Collision Resolution in Hash Tables

Introduction

I’ve spent the last few days having fun revisiting and implementing data structures. Recently I’ve gathered that the industry standard method for resolving collisions in hash tables is to store a linked list at each index of the hash table. This implementation is efficient and satisfactory, but I would like to propose another efficient and perhaps more elegant solution.

Two prefaces before I begin:

This post assumes you, the reader, already know how to implement a hash table. This post is about an alternate method of collision resolution, not hash tables in general.
I did not come up with my proposal. I learned it from Andrew Cencini (Bennington College professor and co-founder of Vapor.io). I’m just interested in putting a really clear explanation/example out on the web.

Inserting Information

Since I’m writing this with the assumption you know how to implement a hash table, I’ll abstract away all the actual hashing for now. So we start with an empty hash table (aka array).

empty hash table

We hash a key and put the key/value pair in the resulting index. For the purposes of this example, the key “Harry” has hashed to index 5 and we have put the tuple [“Harry”, “Potter”] in index 5 of the hash table.

first hash table

Now, to get to the interesting part, we put another key/value pair into our hash table, and it causes a collision. Key: “Minerva” (with a value of “McGonagall”) happened to hash to index 5 has well.
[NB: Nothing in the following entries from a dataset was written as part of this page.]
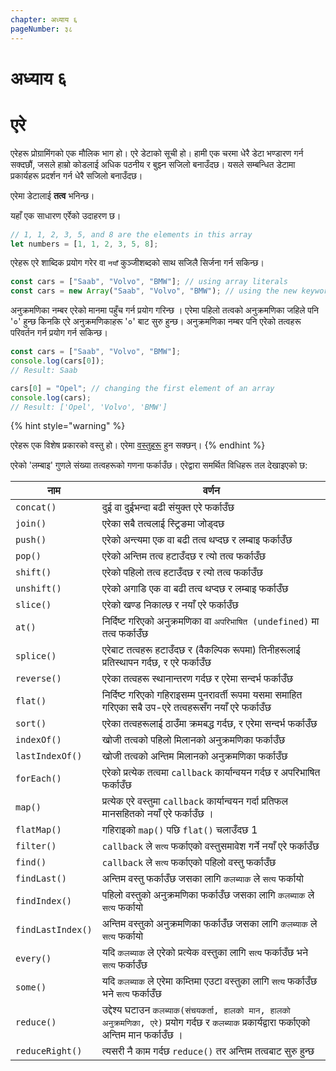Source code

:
 ```yaml
---
chapter: अध्याय ६
pageNumber: ३८
---
```

# अध्याय ६

# एरे

एरेहरू प्रोग्रामिंगको एक मौलिक भाग हो। एरे डेटाको सूची हो। हामी एक चरमा धेरै डेटा भण्डारण गर्न सक्दछौं, जसले हाम्रो कोडलाई अधिक पठनीय र बुझ्न सजिलो बनाउँदछ। यसले सम्बन्धित डेटामा प्रकार्यहरू प्रदर्शन गर्न धेरै सजिलो बनाउँदछ।

एरेमा डेटालाई **तत्व** भनिन्छ।

यहाँ एक साधारण एर्रेको उदाहरण छ।

```javascript
// 1, 1, 2, 3, 5, and 8 are the elements in this array
let numbers = [1, 1, 2, 3, 5, 8];
```

एरेहरू एरे शाब्दिक प्रयोग गरेर वा `नयाँ` कुञ्जीशब्दको साथ सजिलै सिर्जना गर्न सकिन्छ।

```javascript
const cars = ["Saab", "Volvo", "BMW"]; // using array literals
const cars = new Array("Saab", "Volvo", "BMW"); // using the new keyword
```

अनुक्रमणिका नम्बर एरेको मानमा पहुँच गर्न प्रयोग गरिन्छ ।  एरेमा पहिलो तत्वको अनुक्रमणिका जहिले पनि '०' हुन्छ किनकि एरे अनुक्रमणिकाहरू '०' बाट सुरु हुन्छ। अनुक्रमणिका नम्बर पनि एरेको तत्वहरू परिवर्तन गर्न प्रयोग गर्न सकिन्छ।

```javascript
const cars = ["Saab", "Volvo", "BMW"];
console.log(cars[0]); 
// Result: Saab

cars[0] = "Opel"; // changing the first element of an array
console.log(cars);
// Result: ['Opel', 'Volvo', 'BMW']
```

{% hint style="warning" %}

एरेहरू एक विशेष प्रकारको वस्तु हो। एरेमा [वस्तुहरू](../objects/) हुन सक्छन्।
{% endhint %}

एरेको 'लम्बाइ' गुणले संख्या तत्वहरूको गणना फर्काउँछ।  एरेद्वारा समर्थित विधिहरू तल देखाइएको छ:


| नाम | वर्णन |
| ----------------- | ------------------------------------------------------------------------------------------------------------------------------------------------- |
| `concat()`        | दुई वा दुईभन्दा बढी संयुक्त एरे फर्काउँछ                                                                                                               |
| `join()`          | एरेका सबै तत्वलाई स्ट्रिङमा जोड्दछ                                                                                                      |
| `push()`          | एरेको अन्त्यमा एक वा बढी तत्व थप्दछ र लम्बाइ फर्काउँछ                                                                          |
| `pop()`           | एरेको अन्तिम तत्व हटाउँदछ र त्यो तत्व फर्काउँछ                                                                                    |
| `shift()`         | एरेको पहिलो तत्व हटाउँदछ र त्यो तत्व फर्काउँछ                                                                                    |
| `unshift()`       | एरेको अगाडि एक वा बढी तत्व थप्दछ र लम्बाइ फर्काउँछ                                                                         |
| `slice()`         | एरेको खण्ड निकाल्छ र नयाँ एरे फर्काउँछ                                                                                        |
| `at()`            | निर्दिष्ट गरिएको अनुक्रमणिका वा `अपरिभाषित (undefined)` मा तत्व फर्काउँछ                                                                                             |
| `splice()`        | एरेबाट तत्वहरू हटाउँदछ र (वैकल्पिक रूपमा) तिनीहरूलाई प्रतिस्थापन गर्दछ, र एरे फर्काउँछ                                                              |
| `reverse()`       | एरेका तत्वहरू स्थानान्तरण गर्दछ र एरेमा सन्दर्भ फर्काउँछ                                                                           |
| `flat()`          | निर्दिष्ट गरिएको गहिराइसम्म पुनरावर्ती रूपमा यसमा समाहित गरिएका सबै उप-एरे तत्वहरूसँग नयाँ एरे फर्काउँछ                                        |
| `sort()`          | एरेका तत्वहरूलाई ठाउँमा क्रमबद्ध गर्दछ, र एरेमा सन्दर्भ फर्काउँछ                                                                     |
| `indexOf()`       | खोजी तत्वको पहिलो मिलानको अनुक्रमणिका फर्काउँछ                                                                                        |
| `lastIndexOf()`   | खोजी तत्वको अन्तिम मिलानको अनुक्रमणिका फर्काउँछ                                                                                         |
| `forEach()`       | एरेको प्रत्येक तत्वमा `callback` कार्यान्वयन गर्दछ र अपरिभाषित फर्काउँछ                                                                             |
| `map()`           | प्रत्येक एरे वस्तुमा `callback` कार्यान्वयन गर्दा प्रतिफल मानसहितको नयाँ एरे फर्काउँछ ।                                                            |
| `flatMap()`       | गहिराइको `map()`  पछि `flat()` चलाउँदछ 1                                                                                                      |
| `filter()`        | `callback` ले `सत्य` फर्काएको वस्तुसमावेश गर्ने नयाँ एरे फर्काउँछ                                                                     |
| `find()`          | `callback` ले `सत्य` फर्काएको पहिलो वस्तु फर्काउँछ                                                                                       |
| `findLast()`      | अन्तिम वस्तु फर्काउँछ जसका लागि `कलब्याक` ले `सत्य` फर्कायो                                                                                        |
| `findIndex()`     | पहिलो वस्तुको अनुक्रमणिका फर्काउँछ जसका लागि `कलब्याक` ले `सत्य` फर्कायो                                                                          |
| `findLastIndex()` | अन्तिम वस्तुको अनुक्रमणिका फर्काउँछ जसका लागि `कलब्याक` ले `सत्य` फर्कायो                                                                           |
| `every()`         | यदि `कलब्याक` ले एरेको प्रत्येक वस्तुका लागि `सत्य` फर्काउँछ भने `सत्य` फर्काउँछ                                                                           |
| `some()`          | यदि `कलब्याक` ले एरेमा कम्तिमा एउटा वस्तुका लागि `सत्य` फर्काउँछ भने `सत्य` फर्काउँछ                                                                    |
| `reduce()`        | उद्देश्य घटाउन `कलब्याक(संचयकर्ता, हालको मान, हालको अनुक्रमणिका, एरे)` प्रयोग गर्दछ र `कलब्याक` प्रकार्यद्वारा फर्काएको अन्तिम मान फर्काउँछ ।  |
| `reduceRight()`   | त्यसरी नै काम गर्दछ `reduce()` तर अन्तिम तत्वबाट सुरु हुन्छ                                                                                   |
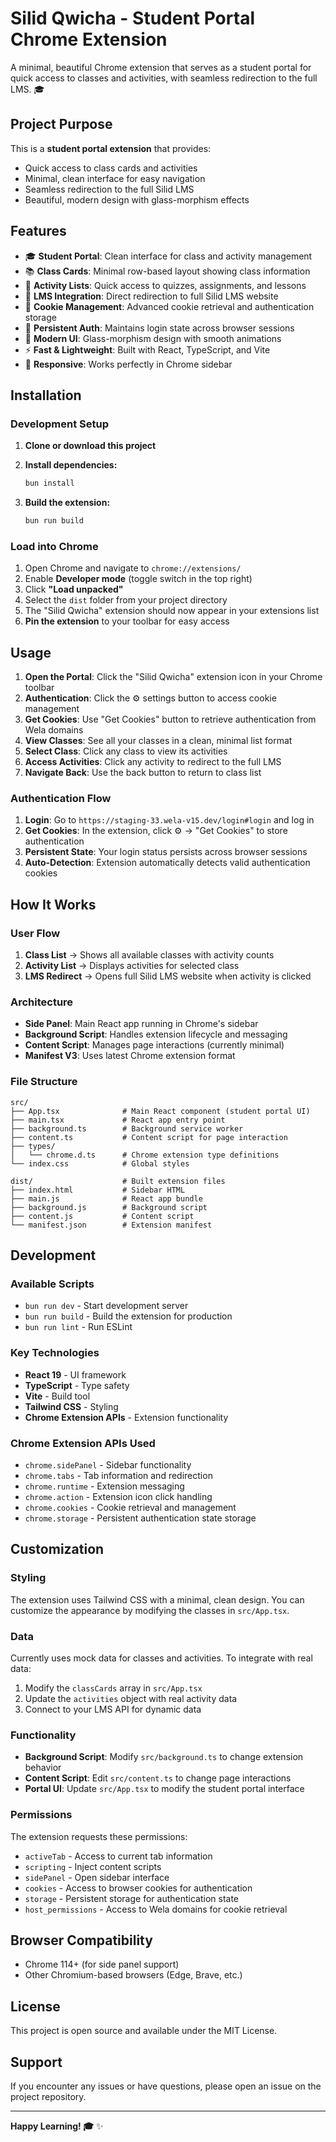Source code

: # Silid Qwicha - Student Portal Chrome Extension

A minimal, beautiful Chrome extension that serves as a student portal for quick access to classes and activities, with seamless redirection to the full LMS. 🎓

## Project Purpose

This is a **student portal extension** that provides:

-   Quick access to class cards and activities
-   Minimal, clean interface for easy navigation
-   Seamless redirection to the full Silid LMS
-   Beautiful, modern design with glass-morphism effects

## Features

-   🎓 **Student Portal**: Clean interface for class and activity management
-   📚 **Class Cards**: Minimal row-based layout showing class information
-   📝 **Activity Lists**: Quick access to quizzes, assignments, and lessons
-   🔗 **LMS Integration**: Direct redirection to full Silid LMS website
-   🍪 **Cookie Management**: Advanced cookie retrieval and authentication storage
-   🔐 **Persistent Auth**: Maintains login state across browser sessions
-   🎨 **Modern UI**: Glass-morphism design with smooth animations
-   ⚡ **Fast & Lightweight**: Built with React, TypeScript, and Vite
-   📱 **Responsive**: Works perfectly in Chrome sidebar

## Installation

### Development Setup

1. **Clone or download this project**
2. **Install dependencies:**

    ```bash
    bun install
    ```

3. **Build the extension:**

    ```bash
    bun run build
    ```

### Load into Chrome

1. Open Chrome and navigate to `chrome://extensions/`
2. Enable **Developer mode** (toggle switch in the top right)
3. Click **"Load unpacked"**
4. Select the `dist` folder from your project directory
5. The "Silid Qwicha" extension should now appear in your extensions list
6. **Pin the extension** to your toolbar for easy access

## Usage

1. **Open the Portal**: Click the "Silid Qwicha" extension icon in your Chrome toolbar
2. **Authentication**: Click the ⚙️ settings button to access cookie management
3. **Get Cookies**: Use "Get Cookies" button to retrieve authentication from Wela domains
4. **View Classes**: See all your classes in a clean, minimal list format
5. **Select Class**: Click any class to view its activities
6. **Access Activities**: Click any activity to redirect to the full LMS
7. **Navigate Back**: Use the back button to return to class list

### Authentication Flow

1. **Login**: Go to `https://staging-33.wela-v15.dev/login#login` and log in
2. **Get Cookies**: In the extension, click ⚙️ → "Get Cookies" to store authentication
3. **Persistent State**: Your login status persists across browser sessions
4. **Auto-Detection**: Extension automatically detects valid authentication cookies

## How It Works

### User Flow

1. **Class List** → Shows all available classes with activity counts
2. **Activity List** → Displays activities for selected class
3. **LMS Redirect** → Opens full Silid LMS website when activity is clicked

### Architecture

-   **Side Panel**: Main React app running in Chrome's sidebar
-   **Background Script**: Handles extension lifecycle and messaging
-   **Content Script**: Manages page interactions (currently minimal)
-   **Manifest V3**: Uses latest Chrome extension format

### File Structure

```
src/
├── App.tsx              # Main React component (student portal UI)
├── main.tsx             # React app entry point
├── background.ts        # Background service worker
├── content.ts           # Content script for page interaction
├── types/
│   └── chrome.d.ts      # Chrome extension type definitions
└── index.css            # Global styles

dist/                    # Built extension files
├── index.html           # Sidebar HTML
├── main.js              # React app bundle
├── background.js        # Background script
├── content.js           # Content script
└── manifest.json        # Extension manifest
```

## Development

### Available Scripts

-   `bun run dev` - Start development server
-   `bun run build` - Build the extension for production
-   `bun run lint` - Run ESLint

### Key Technologies

-   **React 19** - UI framework
-   **TypeScript** - Type safety
-   **Vite** - Build tool
-   **Tailwind CSS** - Styling
-   **Chrome Extension APIs** - Extension functionality

### Chrome Extension APIs Used

-   `chrome.sidePanel` - Sidebar functionality
-   `chrome.tabs` - Tab information and redirection
-   `chrome.runtime` - Extension messaging
-   `chrome.action` - Extension icon click handling
-   `chrome.cookies` - Cookie retrieval and management
-   `chrome.storage` - Persistent authentication state storage

## Customization

### Styling

The extension uses Tailwind CSS with a minimal, clean design. You can customize the appearance by modifying the classes in `src/App.tsx`.

### Data

Currently uses mock data for classes and activities. To integrate with real data:

1. Modify the `classCards` array in `src/App.tsx`
2. Update the `activities` object with real activity data
3. Connect to your LMS API for dynamic data

### Functionality

-   **Background Script**: Modify `src/background.ts` to change extension behavior
-   **Content Script**: Edit `src/content.ts` to change page interactions
-   **Portal UI**: Update `src/App.tsx` to modify the student portal interface

### Permissions

The extension requests these permissions:

-   `activeTab` - Access to current tab information
-   `scripting` - Inject content scripts
-   `sidePanel` - Open sidebar interface
-   `cookies` - Access to browser cookies for authentication
-   `storage` - Persistent storage for authentication state
-   `host_permissions` - Access to Wela domains for cookie retrieval

## Browser Compatibility

-   Chrome 114+ (for side panel support)
-   Other Chromium-based browsers (Edge, Brave, etc.)

## License

This project is open source and available under the MIT License.

## Support

If you encounter any issues or have questions, please open an issue on the project repository.

---

**Happy Learning! 🎓** ✨
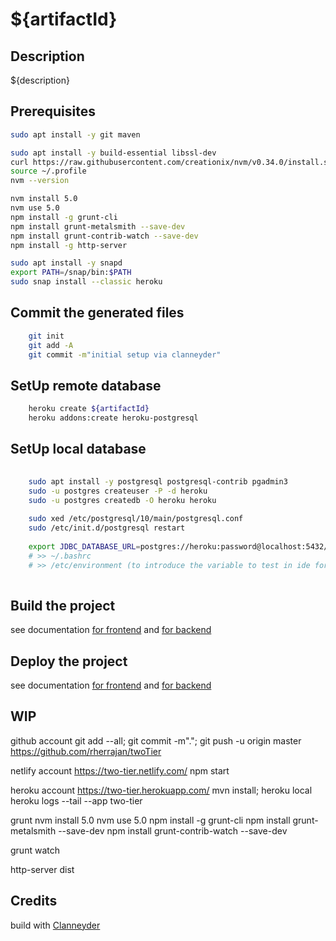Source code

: ${artifactId}
=========

Description
----------------------------------------------------
${description}

Prerequisites
-------------------------
```bash
sudo apt install -y git maven

sudo apt install -y build-essential libssl-dev
curl https://raw.githubusercontent.com/creationix/nvm/v0.34.0/install.sh | bash
source ~/.profile
nvm --version

nvm install 5.0
nvm use 5.0
npm install -g grunt-cli
npm install grunt-metalsmith --save-dev
npm install grunt-contrib-watch --save-dev
npm install -g http-server

sudo apt install -y snapd 
export PATH=/snap/bin:$PATH
sudo snap install --classic heroku

```

Commit the generated files
-------------------------
```bash
	git init
	git add -A
	git commit -m"initial setup via clanneyder"
```

SetUp remote database
-------------------------
```bash
	heroku create ${artifactId}
	heroku addons:create heroku-postgresql
```

SetUp local database
-------------------------
```bash
	
	sudo apt install -y postgresql postgresql-contrib pgadmin3
	sudo -u postgres createuser -P -d heroku
	sudo -u postgres createdb -O heroku heroku
	
	sudo xed /etc/postgresql/10/main/postgresql.conf 
	sudo /etc/init.d/postgresql restart
	
	export JDBC_DATABASE_URL=postgres://heroku:password@localhost:5432/heroku
	# >> ~/.bashrc
	# >> /etc/environment (to introduce the variable to test in ide for some setups)
	
```

Build the project
-------------------------
see documentation [for frontend](frontend/README.md) and [for backend](backend/README.md)


Deploy the project
-------------------------
see documentation [for frontend](frontend/README.md) and [for backend](backend/README.md)


WIP
-------------------------

github account
git add --all; git commit -m"."; git push -u origin master
https://github.com/rherrajan/twoTier

netlify account
https://two-tier.netlify.com/
npm start

heroku account
https://two-tier.herokuapp.com/
mvn install; heroku local
heroku logs --tail --app two-tier

grunt
nvm install 5.0
nvm use 5.0
npm install -g grunt-cli
npm install grunt-metalsmith --save-dev
npm install grunt-contrib-watch --save-dev

grunt watch

http-server dist


Credits
-------------------------
build with [Clanneyder](https://github.com/rherrajan/clanneyder)

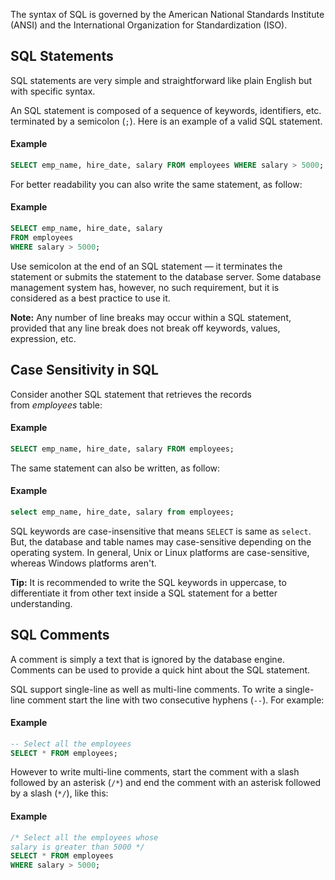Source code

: The syntax of SQL is governed by the American National Standards Institute (ANSI) and the International Organization for Standardization (ISO).

## SQL Statements

SQL statements are very simple and straightforward like plain English but with specific syntax.

An SQL statement is composed of a sequence of keywords, identifiers, etc. terminated by a semicolon (`;`). Here is an example of a valid SQL statement.

#### Example

```sql
SELECT emp_name, hire_date, salary FROM employees WHERE salary > 5000;
```

For better readability you can also write the same statement, as follow:

#### Example

```sql
SELECT emp_name, hire_date, salary 
FROM employees 
WHERE salary > 5000;
```

Use semicolon at the end of an SQL statement — it terminates the statement or submits the statement to the database server. Some database management system has, however, no such requirement, but it is considered as a best practice to use it.

**Note:** Any number of line breaks may occur within a SQL statement, provided that any line break does not break off keywords, values, expression, etc.

## Case Sensitivity in SQL

Consider another SQL statement that retrieves the records from _employees_ table:

#### Example

```sql
SELECT emp_name, hire_date, salary FROM employees;
```

The same statement can also be written, as follow:

#### Example

```sql
select emp_name, hire_date, salary from employees;
```

SQL keywords are case-insensitive that means `SELECT` is same as `select`. But, the database and table names may case-sensitive depending on the operating system. In general, Unix or Linux platforms are case-sensitive, whereas Windows platforms aren't.

**Tip:** It is recommended to write the SQL keywords in uppercase, to differentiate it from other text inside a SQL statement for a better understanding.

## SQL Comments

A comment is simply a text that is ignored by the database engine. Comments can be used to provide a quick hint about the SQL statement.

SQL support single-line as well as multi-line comments. To write a single-line comment start the line with two consecutive hyphens (`--`). For example:

#### Example

```sql
-- Select all the employees
SELECT * FROM employees;
```

However to write multi-line comments, start the comment with a slash followed by an asterisk (`/*`) and end the comment with an asterisk followed by a slash (`*/`), like this:

#### Example

```sql
/* Select all the employees whose 
salary is greater than 5000 */
SELECT * FROM employees
WHERE salary > 5000;
```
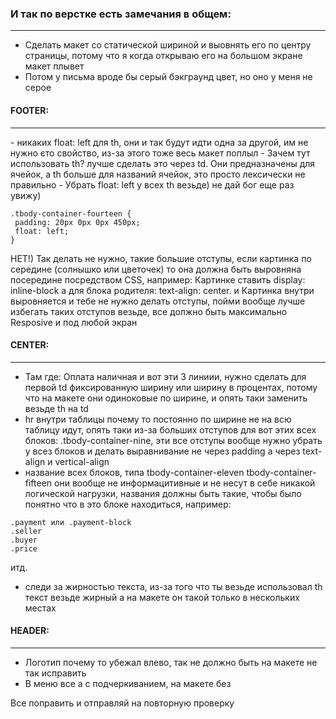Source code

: ### И так по верстке есть замечания в общем:
<hr/>

- Сделать макет со статической шириной и выовнять его по центру страницы, потому что я когда открываю его на большом экране макет плывет
- Потом у письма вроде бы серый бэкграунд цвет, но оно у меня не серое

#### FOOTER:
<hr/>
- никаких float: left для th, они и так будут идти одна за другой, им не нужно єто свойство, из-за этого тоже весь макет поплыл
- Зачем тут использовать th? лучше сделать это через td. Они предназначены для ячейок, а th больше для названий ячейок, это просто лексически не правильно
- Убрать float: left у всех th везьде) не дай бог еще раз увижу)

```
.tbody-container-fourteen {
 padding: 20px 0px 0px 450px;
 float: left;
}
```

НЕТ!) Так делать не нужно, такие большие отступы, если картинка по середине (солнышко или цветочек) то она должна быть выровняна посередине посредством CSS, например:
Картинке ставить display: inline-block а для блока родителя: text-align: center. и Картинка внутри выровняется и тебе не нужно делать отступы, пойми вообще лучше избегать таких отступов везьде, все должно быть максимально Resposive и под любой экран

#### CENTER:
<hr/>

- Там где: Оплата наличная и вот эти 3 линиии, нужно сделать для первой td фиксированную ширину или ширину в процентах, потому что на макете они одиноковые по ширине, и опять таки заменить везьде th на td
- hr внутри таблицы почему то постоянно по ширине не на всю таблицу идут, опять таки из-за больших отступов для вот этих всех блоков: .tbody-container-nine, эти все отступы вообще нужно убрать у всез блоков и делать выравнивание не через padding а через text-align и vertical-align
- название всех блоков, типа tbody-container-eleven tbody-container-fifteen они вообще не информацитивные и не несут в себе никакой логической нагрузки, названия должны быть такие, чтобы было понятно что в это блоке находиться, например:

```
.payment или .payment-block 
.seller
.buyer
.price 
```
итд.
- следи за жирностью текста, из-за того что ты везьде использовал th текст везьде жирный а на макете он такой только в нескольких местах

#### HEADER:
<hr/>

- Логотип почему то убежал влево, так не должно быть на макете не так исправить 
- В меню все a с подчеркиванием, на макете без

Все поправить и отправляй на повторную проверку
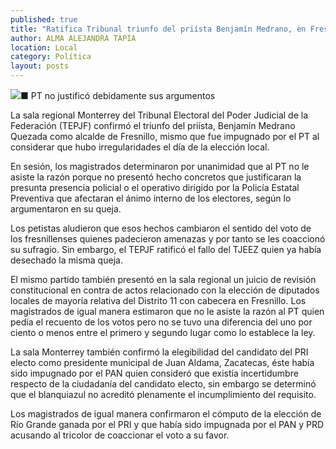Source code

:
 ```yaml
---
published: true
title: "Ratifica Tribunal triunfo del priísta Benjamín Medrano, en Fresnillo"
author: ALMA ALEJANDRA TAPIA
location: Local
category: Política
layout: posts
---
```


![](http://i.imgur.com/uyizY4cm.jpg)■ PT no justificó debidamente sus argumentos

La sala regional Monterrey del Tribunal Electoral del Poder Judicial de la Federación (TEPJF) confirmó el triunfo del priísta, Benjamín Medrano Quezada como alcalde de Fresnillo, mismo que fue impugnado por el PT al considerar que hubo irregularidades el día de la elección local.

En sesión, los magistrados determinaron por unanimidad que al PT no le asiste la razón porque no presentó hecho concretos que justificaran la presunta presencia policial o el operativo dirigido por la Policía Estatal Preventiva que afectaran el ánimo interno de los electores, según lo argumentaron en su queja.

Los petistas aludieron que esos hechos cambiaron el sentido del voto de los fresnillenses quienes padecieron amenazas y por tanto se les coaccionó su sufragio. Sin embargo, el TEPJF ratificó el fallo del TJEEZ quien ya había desechado la misma queja.  

El mismo partido también presentó en la sala regional un juicio de revisión constitucional en contra de actos relacionado con la elección de diputados locales de mayoría relativa del Distrito 11 con cabecera en Fresnillo. Los magistrados de igual manera estimaron que no le asiste la razón al PT quien pedía el recuento de los votos pero no se tuvo una diferencia del uno por ciento o menos entre el primero y segundo lugar como lo establece la ley.

La sala Monterrey también confirmó la elegibilidad del candidato del PRI electo como presidente municipal de Juan Aldama, Zacatecas, éste había sido impugnado por el PAN quien consideró que existía incertidumbre respecto de la ciudadanía del candidato electo, sin embargo se determinó que el blanquiazul no acreditó plenamente el incumplimiento del requisito.

Los magistrados de igual manera confirmaron el cómputo de la elección de Río Grande ganada por el PRI y que había sido impugnada por el PAN y PRD acusando al tricolor de coaccionar el voto  a su favor.
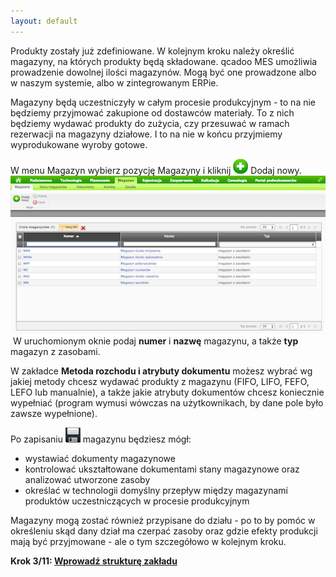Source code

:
 ```yaml
---
layout: default
---
```

Produkty zostały już zdefiniowane. W kolejnym kroku należy określić magazyny, na których produkty będą składowane. qcadoo MES umożliwia prowadzenie dowolnej ilości magazynów. Mogą być one prowadzone albo w naszym systemie, albo w zintegrowanym ERPie.&nbsp;

Magazyny będą uczestniczyły w całym procesie produkcyjnym - to na nie będziemy przyjmować zakupione od dostawców materiały. To z nich będziemy wydawać produkty do zużycia, czy przesuwać w ramach rezerwacji na magazyny działowe. I to na nie w końcu przyjmiemy wyprodukowane wyroby gotowe.

  

W menu Magazyn wybierz pozycję Magazyny i kliknij&nbsp;[![](/introduction/krok-2---magazyny/dodaj%20nowy.png)](/introduction/krok-2---magazyny/dodaj%20nowy.png)&nbsp;Dodaj nowy. ![](/introduction/krok-2---magazyny/magazyn_lista.png)&nbsp;W uruchomionym oknie podaj **numer** i **nazwę** magazynu, a także **typ** magazyn z zasobami.

  

W zakładce **Metoda rozchodu i atrybuty dokumentu** możesz wybrać wg jakiej metody chcesz wydawać produkty z magazynu (FIFO, LIFO, FEFO, LEFO lub manualnie), a także jakie atrybuty dokumentów chcesz koniecznie wypełniać (program wymusi wówczas na użytkownikach, by dane pole było zawsze wypełnione).

  

  

Po zapisaniu&nbsp;[![](/introduction/krok-2---magazyny/zapisz.png)](/introduction/krok-2---magazyny/zapisz.png)&nbsp;magazynu będziesz mógł:

- wystawiać dokumenty magazynowe
- kontrolować ukształtowane dokumentami stany magazynowe oraz analizować utworzone zasoby
- określać w technologii domyślny przepływ między magazynami produktów uczestniczących w procesie produkcyjnym

  

  

Magazyny mogą zostać również przypisane do działu - po to by pomóc w określeniu skąd dany dział ma czerpać zasoby oraz gdzie efekty produkcji mają być przyjmowane - ale o tym szczegółowo w kolejnym kroku.

  

  

**Krok 3/11:&nbsp;[Wprowadź strukturę zakładu](/introduction/krok-2-maszyny)**

  

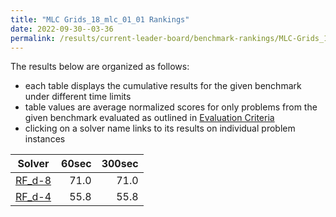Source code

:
 ```yaml
---
title: "MLC Grids_18_mlc_01_01 Rankings"
date: 2022-09-30--03-36
permalink: /results/current-leader-board/benchmark-rankings/MLC-Grids_18_mlc_01_01-rankings
---
```




The results below are organized as follows:
- each table displays the cumulative results for the given benchmark under different time limits
- table values are average normalized scores for only problems from the given benchmark evaluated as outlined in [Evaluation Criteria](https://uaicompetition.github.io/uci-2022/results/evaluation-criteria/)
- clicking on a solver name links to its results on individual problem instances


|                   Solver                    | 60sec | 300sec |
| ------------------------------------------- | ----: | -----: |
| [RF_d-8](../solver-scores/RF_d-8-scores.md) |  71.0 |   71.0 |
| [RF_d-4](../solver-scores/RF_d-4-scores.md) |  55.8 |   55.8 |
Instead of using a linked list here, we are going to try to put Minerva McGonagall at another index in the hash table. The change in index needs to be consistent and predictable, so when we go to look up McGonagall, we won’t just stop at the index to which it originally hashed.

For the purposes of simple implementation, we’re going to add 1 to the index and put McGonagall at index 6. This is called linear probing. To fully support this implementation, we’ll also implement contingency plans so that insertion after the end of the hash table simply wraps around to the beginning.

To recap: [“Harry”, “Potter”] has been inserted at index 5. [“Minerva”, “McGonagall”] was going to be inserted at index 5, but that index is already occupied, so [“Minerva”, “McGonagall”] will be inserted at index (5 + 1), or 6.

second hash table

Retrieving Information

When we go to retrieve [“Harry”, “Potter”], we re-hash “Harry” and find the index of 5 again. [“Harry”, “Potter”] is actually in index 5, so that is fine.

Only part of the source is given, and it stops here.